Midwifery is an ancient tradition that is present in almost every culture all over the world. The earliest recorded history bears witness to the fact that midwives have played a significant role worldwide. Egyptian hieroglyphics, early Chinese and Hindu writings, and the Bible all refer to midwives.
Throughout history, midwifery has always been separate and distinct from the practice of medicine.
In the 1920s in the United States, physicians began to attend more births in the hospital. By the late 1950's there was a nationwide effort to eradicate midwives. Most states, including Missouri, put new laws on the books strictly regulating or eliminating the practice of midwifery. Fewer and fewer midwives were left practicing.
Thankfully, in the 1970’s there was a revival of midwifery. Most states repealed the old 1950's laws or enacted new midwifery laws.
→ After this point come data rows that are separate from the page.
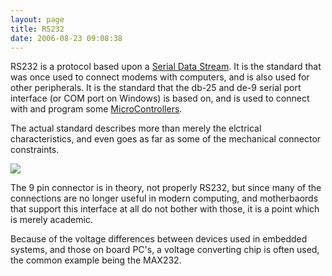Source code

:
 ```yaml
---
layout: page
title: RS232
date: 2006-08-23 09:08:38
---
```

<p>RS232 is a protocol based upon a <a class="wiki" href="/wiki/serial_data_stream.html" title="Serial Data Stream">Serial Data Stream</a>. It is the standard that was once used to connect modems with computers, and is also used for other peripherals. It is the standard that the db-25 and de-9 serial port interface (or COM port on Windows) is based on, and is used to connect with and program some <a a="" brain="" class="wiki" for="" href="/wiki/microcontroller.html" robot="" title="A programmable digital controller (or ">MicroControllers</a>.
</p>
<p>The actual standard describes more than merely the elctrical characteristics, and even goes as far as some of the mechanical connector constraints.
</p>
<p><img class="img-responsive" src="/tiki-download_wiki_attachment.php?attId=17&amp;page=RS232"/>
</p>
<p>The 9 pin connector is in theory, not properly RS232, but since many of the connections are no longer useful in modern computing, and motherbaords that support this interface at all do not bother with those, it is a point which is merely academic.
</p>
<p>Because of the voltage differences between devices used in embedded systems, and those on board PC's, a voltage converting chip is often used, the common example being the MAX232.
</p>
Missouri was one of only nine remaining states in which direct entry midwifery was illegal.
Our Challenges and Perseverance
During the 1980’s and 1990’s MMA presented bill after bill to the Missouri Legislature, usually passing through the Missouri House of Representatives only to die in the Senate under the threat of filibuster.
In 2002, a Legislator in the Missouri House of Representatives, Cynthia Davis from O'Fallon, happened to be on a long flight from Paris, and was seated beside none other than Ina May Gaskin and Robbie Davis-Floyd. They talked all the way home, and Cynthia made legalizing midwifery in Missouri a priority. Starting in 2004, Davis wrote and rewrote bills to help legalize midwifery, consulting and cooperating with MMA every step of the way. It was important that the bill pave the way for all types of midwives to share their knowledge and experience. After multiple drafts, and finally consensus, members of Missouri Midwives Association and Friends of Missouri Midwives (FoMM) joined forces and educated legislators for the entire 2005 legislative session about a bill that would at least prevent midwives from being illegal. The bill passed the House of Representatives Children and Families Committee by a UNANIMOUS YES VOTE, passed the House of Representatives during a vote in the wee hours of the morning, went to the Senate and sadly expired in the Senate General Laws Committee when the 2005 session came to a close.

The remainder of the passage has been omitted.